How To Invest And Conclusion
There are limited ways for US investors to get exposure to Greece. The easiest way is through GREK, the ETF, which makes up the core of my position. The ETF offers investors broad exposure across the Greek market, and the ability to participate in what I expect to be a broad rally in Greek stocks. The industry breakdown of the ETF is below but core holdings are in the Banks, the major telecom company (Hellenic Telecom), the lottery company (OPAP) and shipping (Gaslog).
Source: Global X Funds
There are only a limited number of other options for US investors. While there are 20 Greek ADRs, almost all of them are in Shipping. For those more comfortable with increased risk then additional positions in the banks, especially Alpha Bank and Eurobank Ergasias that both trade on the OTC market, make attractive smaller positions around a GREK core.
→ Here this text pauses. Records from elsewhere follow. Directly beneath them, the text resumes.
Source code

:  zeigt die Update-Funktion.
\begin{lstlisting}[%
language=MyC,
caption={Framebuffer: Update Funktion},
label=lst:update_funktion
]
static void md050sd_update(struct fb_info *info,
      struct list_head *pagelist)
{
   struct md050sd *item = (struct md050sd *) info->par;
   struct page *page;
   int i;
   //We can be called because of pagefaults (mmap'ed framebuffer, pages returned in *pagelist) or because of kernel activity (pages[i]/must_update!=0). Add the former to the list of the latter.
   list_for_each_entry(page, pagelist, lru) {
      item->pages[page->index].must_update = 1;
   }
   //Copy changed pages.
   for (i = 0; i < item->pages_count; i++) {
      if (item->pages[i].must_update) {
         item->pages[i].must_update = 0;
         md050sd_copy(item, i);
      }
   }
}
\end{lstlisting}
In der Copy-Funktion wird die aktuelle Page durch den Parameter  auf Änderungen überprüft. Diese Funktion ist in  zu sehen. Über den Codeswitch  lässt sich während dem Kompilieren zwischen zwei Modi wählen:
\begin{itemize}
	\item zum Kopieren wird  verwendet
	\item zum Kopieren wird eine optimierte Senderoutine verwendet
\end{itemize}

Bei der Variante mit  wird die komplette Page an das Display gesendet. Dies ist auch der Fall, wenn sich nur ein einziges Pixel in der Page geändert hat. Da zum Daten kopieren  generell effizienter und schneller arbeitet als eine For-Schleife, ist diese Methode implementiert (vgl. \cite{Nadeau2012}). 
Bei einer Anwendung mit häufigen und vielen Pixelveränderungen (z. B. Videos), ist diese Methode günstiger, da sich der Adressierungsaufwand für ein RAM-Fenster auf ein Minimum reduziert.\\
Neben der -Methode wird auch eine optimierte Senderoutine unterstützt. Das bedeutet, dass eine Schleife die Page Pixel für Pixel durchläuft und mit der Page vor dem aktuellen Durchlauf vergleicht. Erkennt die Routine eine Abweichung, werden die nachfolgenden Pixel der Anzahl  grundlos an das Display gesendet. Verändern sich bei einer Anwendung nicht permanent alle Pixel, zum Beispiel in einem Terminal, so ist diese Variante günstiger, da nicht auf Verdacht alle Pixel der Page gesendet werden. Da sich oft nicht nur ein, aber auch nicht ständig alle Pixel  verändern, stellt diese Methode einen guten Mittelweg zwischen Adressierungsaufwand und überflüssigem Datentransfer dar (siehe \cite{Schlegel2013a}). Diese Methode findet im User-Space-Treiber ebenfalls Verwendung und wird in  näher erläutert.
Greece is currently my largest position, reflecting my belief that it offers an outstanding dislocation opportunity; historical performance has been terrible, it's largely ignored, but valuation is very cheap and fundamentals and price have turned the corner. The Greek elections in 2019 offer a high probability opportunity to change the narrative that will persuade investors to give Greek investments another look.
Disclosure: I am/we are long GREK, EGFEY, ALBKY. I wrote this article myself, and it expresses my own opinions. I am not receiving compensation for it. I have no business relationship with any company whose stock is mentioned in this article.